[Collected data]
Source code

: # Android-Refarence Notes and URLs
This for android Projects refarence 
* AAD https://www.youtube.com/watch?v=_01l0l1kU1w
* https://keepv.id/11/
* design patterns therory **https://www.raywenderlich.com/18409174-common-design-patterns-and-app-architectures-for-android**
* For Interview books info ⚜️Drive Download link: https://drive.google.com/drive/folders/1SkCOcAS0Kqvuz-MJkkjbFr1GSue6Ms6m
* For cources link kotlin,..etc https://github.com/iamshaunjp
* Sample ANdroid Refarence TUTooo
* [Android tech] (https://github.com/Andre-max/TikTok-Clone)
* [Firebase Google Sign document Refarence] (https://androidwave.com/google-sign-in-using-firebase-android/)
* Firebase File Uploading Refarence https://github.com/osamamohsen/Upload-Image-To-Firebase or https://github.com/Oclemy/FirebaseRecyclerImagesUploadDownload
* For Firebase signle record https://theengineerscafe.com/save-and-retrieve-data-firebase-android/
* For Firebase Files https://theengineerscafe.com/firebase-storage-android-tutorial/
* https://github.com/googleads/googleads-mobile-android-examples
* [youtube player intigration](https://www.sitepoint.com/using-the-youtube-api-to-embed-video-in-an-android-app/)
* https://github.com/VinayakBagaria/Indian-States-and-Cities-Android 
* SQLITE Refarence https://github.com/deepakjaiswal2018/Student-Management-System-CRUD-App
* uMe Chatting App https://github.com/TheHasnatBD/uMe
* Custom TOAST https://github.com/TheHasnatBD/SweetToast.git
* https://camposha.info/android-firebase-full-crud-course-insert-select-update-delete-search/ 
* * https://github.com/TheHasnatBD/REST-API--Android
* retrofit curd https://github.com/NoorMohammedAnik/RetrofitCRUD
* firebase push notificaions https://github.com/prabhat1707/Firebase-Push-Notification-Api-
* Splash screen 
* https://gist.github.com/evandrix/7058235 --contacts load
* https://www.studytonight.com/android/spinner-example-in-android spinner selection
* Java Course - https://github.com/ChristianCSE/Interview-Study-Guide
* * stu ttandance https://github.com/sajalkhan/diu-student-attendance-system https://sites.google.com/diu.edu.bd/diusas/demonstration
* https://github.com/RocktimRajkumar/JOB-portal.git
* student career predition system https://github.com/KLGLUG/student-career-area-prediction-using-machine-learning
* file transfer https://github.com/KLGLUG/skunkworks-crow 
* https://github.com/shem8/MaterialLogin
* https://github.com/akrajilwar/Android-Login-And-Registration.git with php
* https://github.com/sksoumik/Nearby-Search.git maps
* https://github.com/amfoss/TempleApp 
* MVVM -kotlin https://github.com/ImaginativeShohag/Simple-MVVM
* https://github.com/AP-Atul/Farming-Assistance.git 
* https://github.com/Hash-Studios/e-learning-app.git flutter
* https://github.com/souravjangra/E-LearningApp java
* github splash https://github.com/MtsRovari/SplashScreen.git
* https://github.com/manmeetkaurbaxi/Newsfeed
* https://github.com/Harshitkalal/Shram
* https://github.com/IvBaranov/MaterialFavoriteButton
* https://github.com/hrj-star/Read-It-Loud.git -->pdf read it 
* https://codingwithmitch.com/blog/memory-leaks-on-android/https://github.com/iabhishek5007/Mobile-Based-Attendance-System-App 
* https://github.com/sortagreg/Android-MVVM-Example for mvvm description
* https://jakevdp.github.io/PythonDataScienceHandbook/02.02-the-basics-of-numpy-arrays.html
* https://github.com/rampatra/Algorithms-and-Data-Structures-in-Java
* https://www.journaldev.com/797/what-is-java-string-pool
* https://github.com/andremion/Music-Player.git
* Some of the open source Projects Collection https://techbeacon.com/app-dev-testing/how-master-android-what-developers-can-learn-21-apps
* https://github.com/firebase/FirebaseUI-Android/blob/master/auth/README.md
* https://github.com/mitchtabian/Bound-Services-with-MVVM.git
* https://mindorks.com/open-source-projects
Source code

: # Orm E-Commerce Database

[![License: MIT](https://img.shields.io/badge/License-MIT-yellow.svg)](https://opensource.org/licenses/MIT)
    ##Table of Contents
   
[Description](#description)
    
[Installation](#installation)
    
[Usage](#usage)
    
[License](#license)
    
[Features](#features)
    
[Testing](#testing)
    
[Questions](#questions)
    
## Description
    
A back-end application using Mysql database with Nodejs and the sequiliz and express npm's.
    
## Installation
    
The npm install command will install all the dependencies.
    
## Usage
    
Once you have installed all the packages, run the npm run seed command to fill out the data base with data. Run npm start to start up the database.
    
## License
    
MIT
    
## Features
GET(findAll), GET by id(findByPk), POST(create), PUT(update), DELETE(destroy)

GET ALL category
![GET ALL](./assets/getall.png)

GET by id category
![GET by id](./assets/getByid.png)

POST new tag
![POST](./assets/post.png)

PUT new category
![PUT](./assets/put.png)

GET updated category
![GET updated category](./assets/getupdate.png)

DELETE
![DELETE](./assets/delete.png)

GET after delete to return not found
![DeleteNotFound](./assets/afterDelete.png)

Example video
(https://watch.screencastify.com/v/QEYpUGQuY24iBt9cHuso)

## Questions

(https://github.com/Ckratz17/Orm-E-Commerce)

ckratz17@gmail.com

# [TASK TO CARRY OUT]
Display each line of the data where "theengineerscafe" occurs.

# [ANSWER BOX]
* For Firebase signle record https://theengineerscafe.com/save-and-retrieve-data-firebase-android/
* For Firebase Files https://theengineerscafe.com/firebase-storage-android-tutorial/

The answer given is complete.